## EXERCISE DESCRIPTION
Examine the records and identify each line that includes the string "than". Copy those lines.

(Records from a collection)
------------------------------
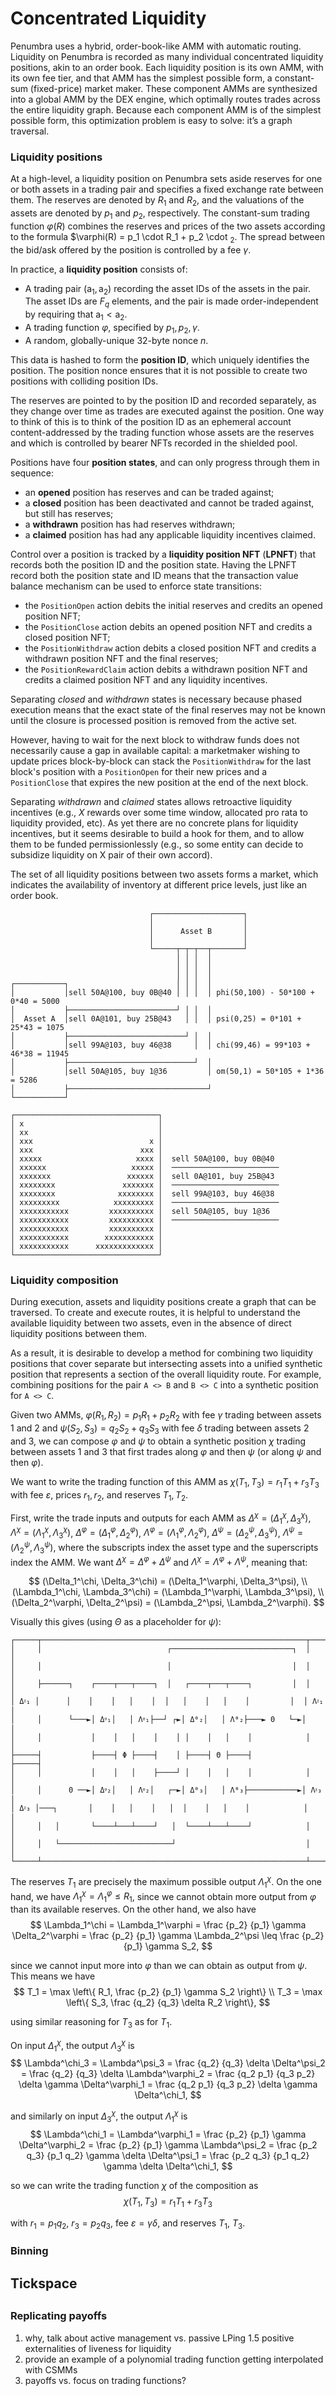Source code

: # Concentrated Liquidity

Penumbra uses a hybrid, order-book-like AMM with automatic routing. Liquidity on Penumbra is recorded as many individual concentrated liquidity positions, akin to an order book. Each liquidity position is its own AMM, with its own fee tier, and that AMM has the simplest possible form, a constant-sum (fixed-price) market maker. These component AMMs are synthesized into a global AMM by the DEX engine, which optimally routes trades across the entire liquidity graph. Because each component AMM is of the simplest possible form, this optimization problem is easy to solve: it’s a graph traversal.


### Liquidity positions

At a high-level, a liquidity position on Penumbra sets aside reserves for one or both assets in a trading pair and specifies a fixed exchange rate between them. The reserves are denoted by $R_1$ and $R_2$, and the valuations of the assets are denoted by $p_1$ and $p_2$, respectively. The constant-sum trading function $\varphi(R)$ combines the reserves and prices of the two assets according to the formula $\varphi(R) = p_1 \cdot R_1 + p_2 \cdot $_2$. The spread between the bid/ask offered by the position is controlled by a fee $\gamma$.

In practice, a **liquidity position** consists of:

* A trading pair $(\mathsf a_1, \mathsf a_2)$ recording the asset IDs of the assets in the pair. The asset IDs are $F_q$ elements, and the pair is made order-independent by requiring that $\mathsf a_1 < \mathsf a_2$.
* A trading function $\varphi$, specified by $p_1, p_2, \gamma$.
* A random, globally-unique 32-byte nonce $n$.

This data is hashed to form the **position ID**, which uniquely identifies the position.  The position nonce ensures that it is not possible to create two positions with colliding position IDs.

The reserves are pointed to by the position ID and recorded separately, as they change over time as trades are executed against the position. One way to think of this is to think of the position ID as an ephemeral account content-addressed by the trading function whose assets are the reserves and which is controlled by bearer NFTs recorded in the shielded pool.

Positions have four **position states**, and can only progress through them in sequence:

* an **opened** position has reserves and can be traded against;
* a **closed** position has been deactivated and cannot be traded against, but still has reserves;
* a **withdrawn** position has had reserves withdrawn;
* a **claimed** position has had any applicable liquidity incentives claimed.

Control over a position is tracked by a **liquidity position NFT** (**LPNFT**) that records both the position ID and the position state.  Having the LPNFT record both the position state and ID means that the transaction value balance mechanism can be used to enforce state transitions:

- the `PositionOpen` action debits the initial reserves and credits an opened position NFT;
- the `PositionClose` action debits an opened position NFT and credits a closed position NFT;
- the `PositionWithdraw` action debits a closed position NFT and credits a withdrawn position NFT and the final reserves;
- the `PositionRewardClaim` action debits a withdrawn position NFT and credits a claimed position NFT and any liquidity incentives. 

Separating _closed_ and _withdrawn_ states is necessary because phased execution means that the exact state of the final reserves may not be known until the closure is processed position is removed from the active set. 

However, having to wait for the next block to withdraw funds does not necessarily cause a gap in available capital: a marketmaker wishing to update prices block-by-block can stack the `PositionWithdraw` for the last block's position with a `PositionOpen` for their new prices and a `PositionClose` that expires the new position at the end of the next block.

Separating _withdrawn_ and _claimed_ states allows retroactive liquidity incentives (e.g., $X$ rewards over some time window, allocated pro rata to liquidity provided, etc).  As yet there are no concrete plans for liquidity incentives, but it seems desirable to build a hook for them, and to allow them to be funded permissionlessly (e.g., so some entity can decide to subsidize liquidity on X pair of their own accord).

The set of all liquidity positions between two assets forms a market, which indicates the availability of inventory at different price levels, just like an order book.

```
                               ┌────────────────────┐
                               │                    │
                               │      Asset B       │
                               │                    │
                               └─────┬─┬─┬──┬───────┘
                                     │ │ │  │
                                     │ │ │  │
                                     │ │ │  │
┌───────────┐                        │ │ │  │
│           │sell 50A@100, buy 0B@40 │ │ │  │ phi(50,100) - 50*100 + 0*40 = 5000
│           ├────────────────────────┘ │ │  │
│  Asset A  │sell 0A@101, buy 25B@43   │ │  │ psi(0,25) = 0*101 + 25*43 = 1075
│           ├──────────────────────────┘ │  │
│           │sell 99A@103, buy 46@38     │  │ chi(99,46) = 99*103 + 46*38 = 11945
│           ├────────────────────────────┘  │
│           │sell 50A@105, buy 1@36         │ om(50,1) = 50*105 + 1*36 = 5286
│           ├───────────────────────────────┘
└───────────┘
```


```
┌────────────────────────────────┐
│ x                              │
│ xx                             │
│ xxx                          x │
│ xxx                        xxx │
│ xxxxx                     xxxx │  sell 50A@100, buy 0B@40
│ xxxxxx                   xxxxx │  ────────────────────────
│ xxxxxxx                 xxxxxx │  sell 0A@101, buy 25B@43
│ xxxxxxxx               xxxxxxx │  ────────────────────────
│ xxxxxxxx              xxxxxxxx │  sell 99A@103, buy 46@38
│ xxxxxxxxx            xxxxxxxxx │  ────────────────────────
│ xxxxxxxxxxx         xxxxxxxxxx │  sell 50A@105, buy 1@36
│ xxxxxxxxxxx         xxxxxxxxxx │  ────────────────────────
│ xxxxxxxxxxx         xxxxxxxxxx │
│ xxxxxxxxxxx        xxxxxxxxxxx │
│ xxxxxxxxxxx      xxxxxxxxxxxxx │
└────────────────────────────────┘
```
### Liquidity composition

During execution, assets and liquidity positions create a graph that can be traversed. To create and execute routes, it is helpful to understand the available liquidity between two assets, even in the absence of direct liquidity positions between them.

As a result, it is desirable to develop a method for combining two liquidity positions that cover separate but intersecting assets into a unified synthetic position that represents a section of the overall liquidity route. For example, combining positions for the pair `A <> B` and `B <> C` into a synthetic position for `A <> C`.

Given two AMMs, $\varphi(R_1, R_2) = p_1 R_1 + p_2 R_2$ with fee $\gamma$ trading between assets $1$ and $2$ and $\psi(S_2, S_3) = q_2 S_2 + q_3 S_3$ with fee $\delta$ trading between assets $2$ and $3$, we can compose $\varphi$ and $\psi$ to obtain a synthetic position $\chi$ trading between assets $1$ and $3$ that first trades along $\varphi$ and then $\psi$ (or along $\psi$ and then $\varphi$).

We want to write the trading function of this AMM as $\chi(T_1, T_3) = r_1 T_1 + r_3 T_3$ with fee $\varepsilon$, prices $r_1, r_2$, and reserves $T_1, T_2$.

First, write the trade inputs and outputs for each AMM as $\Delta^\chi = (\Delta^\chi_1, \Delta^\chi_3)$, $\Lambda^\chi = (\Lambda^\chi_1, \Lambda^\chi_3)$, $\Delta^\varphi = (\Delta^\varphi_1, \Delta^\varphi_2)$, $\Lambda^\varphi = (\Lambda^\varphi_1, \Lambda^\varphi_2)$, $\Delta^\psi = (\Delta^\psi_2, \Delta^\psi_3)$, $\Lambda^\psi = (\Lambda^\psi_2, \Lambda^\psi_3)$, where the subscripts index the asset type and the superscripts index the AMM. We want $\Delta^\chi = \Delta^\varphi + \Delta^\psi$ and $\Lambda^\chi = \Lambda^\varphi + \Lambda^\psi$, meaning that:

$$
(\Delta_1^\chi, \Delta_3^\chi) = (\Delta_1^\varphi, \Delta_3^\psi), \\
(\Lambda_1^\chi, \Lambda_3^\chi) = (\Lambda_1^\varphi, \Lambda_3^\psi), \\
(\Delta_2^\varphi, \Delta_2^\psi) = (\Lambda_2^\psi, \Lambda_2^\varphi).
$$

Visually this gives (using $\Theta$ as a placeholder for $\psi$):

```
┌─────┬───────────────────────────────────────────────────────────┬─────┐
│     │                            ┌───────────────────────────┐  │     │
│     │                            │                           │  │     │
│     ├──────┐    ┌────┬───┬────┐  │   ┌────┬───┬────┐         │  │     │
│ Δᵡ₁ │      │    │    │   │    │  │   │    │   │    │         │  │ Λᵡ₁ │
│     │      └───►│ Δᵠ₁│   │ Λᵠ₁├──┘ ┌►│ Δᶿ₂│   │ Λᶿ₂├───► 0   └─►│     │
│     │           │    │   │    │    │ │    │   │    │            │     │
├─────┤           ├────┤ Φ ├────┤    │ ├────┤ Θ ├────┤            ├─────┤
│     │           │    │   │    ├────┘ │    │   │    │            │     │
│     │      0 ──►│ Δᵠ₂│   │ Λᵠ₂│   ┌─►│ Δᶿ₃│   │ Λᶿ₃├───────────►│ Λᵡ₃ │
│ Δᵡ₃ │───┐       │    │   │    │   │  │    │   │    │            │     │
│     │   │       └────┴───┴────┘   │  └────┴───┴────┘            │     │
│     │   └─────────────────────────┘                             │     │
└─────┴───────────────────────────────────────────────────────────┴─────┘
```

The reserves $T_1$ are precisely the maximum possible output $\Lambda_1^\chi$. On the one hand, we have $\Lambda_1^\chi = \Lambda_1^\varphi \leq R_1$, since we cannot obtain more output from $\varphi$ than its available reserves. On the other hand, we also have
$$
\Lambda_1^\chi = \Lambda_1^\varphi = \frac {p_2} {p_1} \gamma \Delta_2^\varphi = \frac {p_2} {p_1} \gamma \Lambda_2^\psi \leq \frac {p_2} {p_1} \gamma S_2,
$$

since we cannot input more into $\varphi$ than we can obtain as output from $\psi$. This means we have
$$
T_1 = \max \left\{ R_1, \frac {p_2} {p_1} \gamma S_2 \right\} \\
T_3 = \max \left\{ S_3, \frac {q_2} {q_3} \delta R_2 \right\},
$$

using similar reasoning for $T_3$ as for $T_1$.

On input $\Delta^\chi_1$, the output $\Lambda^\chi_3$ is
$$
\Lambda^\chi_3 = \Lambda^\psi_3
= \frac {q_2} {q_3} \delta \Delta^\psi_2
= \frac {q_2} {q_3} \delta \Lambda^\varphi_2
= \frac {q_2 p_1} {q_3 p_2} \delta \gamma \Delta^\varphi_1
= \frac {q_2 p_1} {q_3 p_2} \delta \gamma \Delta^\chi_1,
$$

and similarly on input $\Delta^\chi_3$, the output $\Lambda^\chi_1$ is
$$
\Lambda^\chi_1 = \Lambda^\varphi_1
= \frac {p_2} {p_1} \gamma \Delta^\varphi_2
= \frac {p_2} {p_1} \gamma \Lambda^\psi_2
= \frac {p_2 q_3} {p_1 q_2} \gamma \delta \Delta^\psi_1
= \frac {p_2 q_3} {p_1 q_2} \gamma \delta \Delta^\chi_1,
$$

so we can write the trading function $\chi$ of the composition as
$$
\chi(T_1, T_3) = r_1 T_1 + r_3T_3
$$

with $r_1 = p_1 q_2$, $r_3 = p_2 q_3$, fee $\varepsilon = \gamma \delta$, and reserves $T_1$, $T_3$.


### Binning

## Tickspace 

## 


### Replicating payoffs

1. why, talk about active management vs. passive LPing
1.5 positive externalities of liveness for liquidity 
2. provide an example of a polynomial trading function getting interpolated with CSMMs 
3. payoffs vs. focus on trading functions?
------------------------------
## RESPONSE BELOW
The reserves $T_1$ are precisely the maximum possible output $\Lambda_1^\chi$. On the one hand, we have $\Lambda_1^\chi = \Lambda_1^\varphi \leq R_1$, since we cannot obtain more output from $\varphi$ than its available reserves. On the other hand, we also have
since we cannot input more into $\varphi$ than we can obtain as output from $\psi$. This means we have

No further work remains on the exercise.